Tuesday, 1 September 2015

Calzone - outside in pizza

Have you have looked in your fridge, found a lot of leftover bits and pieces and wondered what to cook with it all? Whenever that happens for me, I make Calzones. Calzones are like an outside in pizza; you make a pizza dough, roll a ball into a round, load it up with whatever deliciousness you can find in the fridge, close into a half round and bake in the oven. Easy as pie – which is sort of what it is. The trickiest part of making Calzones is making good dough for your bread. Today I am going to share some tips for making good dough.

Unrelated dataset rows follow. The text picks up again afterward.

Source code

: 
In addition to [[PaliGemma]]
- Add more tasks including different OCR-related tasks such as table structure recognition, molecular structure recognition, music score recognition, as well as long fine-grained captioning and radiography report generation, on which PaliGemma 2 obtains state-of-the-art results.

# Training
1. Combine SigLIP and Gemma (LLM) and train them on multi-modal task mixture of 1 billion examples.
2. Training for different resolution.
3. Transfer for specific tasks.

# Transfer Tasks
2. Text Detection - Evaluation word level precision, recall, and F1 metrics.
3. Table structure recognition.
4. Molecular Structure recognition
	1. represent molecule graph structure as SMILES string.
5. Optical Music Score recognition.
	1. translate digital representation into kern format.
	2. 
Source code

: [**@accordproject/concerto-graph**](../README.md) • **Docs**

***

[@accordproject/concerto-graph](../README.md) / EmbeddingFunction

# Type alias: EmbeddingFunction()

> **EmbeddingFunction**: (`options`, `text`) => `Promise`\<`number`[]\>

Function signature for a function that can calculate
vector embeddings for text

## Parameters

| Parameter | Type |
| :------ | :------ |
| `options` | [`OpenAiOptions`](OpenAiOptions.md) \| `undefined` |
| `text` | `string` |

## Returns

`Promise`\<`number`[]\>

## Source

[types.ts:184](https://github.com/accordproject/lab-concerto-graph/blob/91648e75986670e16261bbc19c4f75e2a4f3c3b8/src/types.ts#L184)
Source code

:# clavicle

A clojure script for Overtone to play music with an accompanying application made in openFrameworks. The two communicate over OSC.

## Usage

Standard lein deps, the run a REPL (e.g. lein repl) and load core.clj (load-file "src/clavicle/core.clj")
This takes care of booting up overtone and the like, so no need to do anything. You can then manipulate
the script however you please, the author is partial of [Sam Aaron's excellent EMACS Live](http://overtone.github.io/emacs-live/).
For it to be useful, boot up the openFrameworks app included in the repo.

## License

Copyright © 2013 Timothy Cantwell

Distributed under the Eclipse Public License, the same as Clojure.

I know I go on and on about flour, and today is no exception. Good dough is smooth and stretchy, so we want to use a strong or high grade of flour. High grade flour has a much higher amount of gluten in it. While we are kneading our dough it is the gluten that is going to make it stretch for us; it is also going to hold the wonderful air bubbles the yeast will make. A plain flour would break rather than stretch and would not hold our bubbles. I am not saying you can’t use plain flour, but if you do, your end result will be chewy bread.

One of the most common problems people have with making bread is that they don’t realise how important it is to measure their ingredients; bread dough is fussy, so you need to be, too.
Make sure your yeast is not over the ‘best by’ date and always keep your yeast in the fridge – it will stay fresher, longer in the cold environment.

You need to knead – or if you are as lucky as me, you will have kids who love to knead, too. Calzone and pasta are favourite things to make at our place since there is a lot of kneading today – it is a great way to get your kids working in the kitchen. Kneading is one of the most important things you can do when baking bread of any kind; it is how we develop the gluten and make good, stretchy dough.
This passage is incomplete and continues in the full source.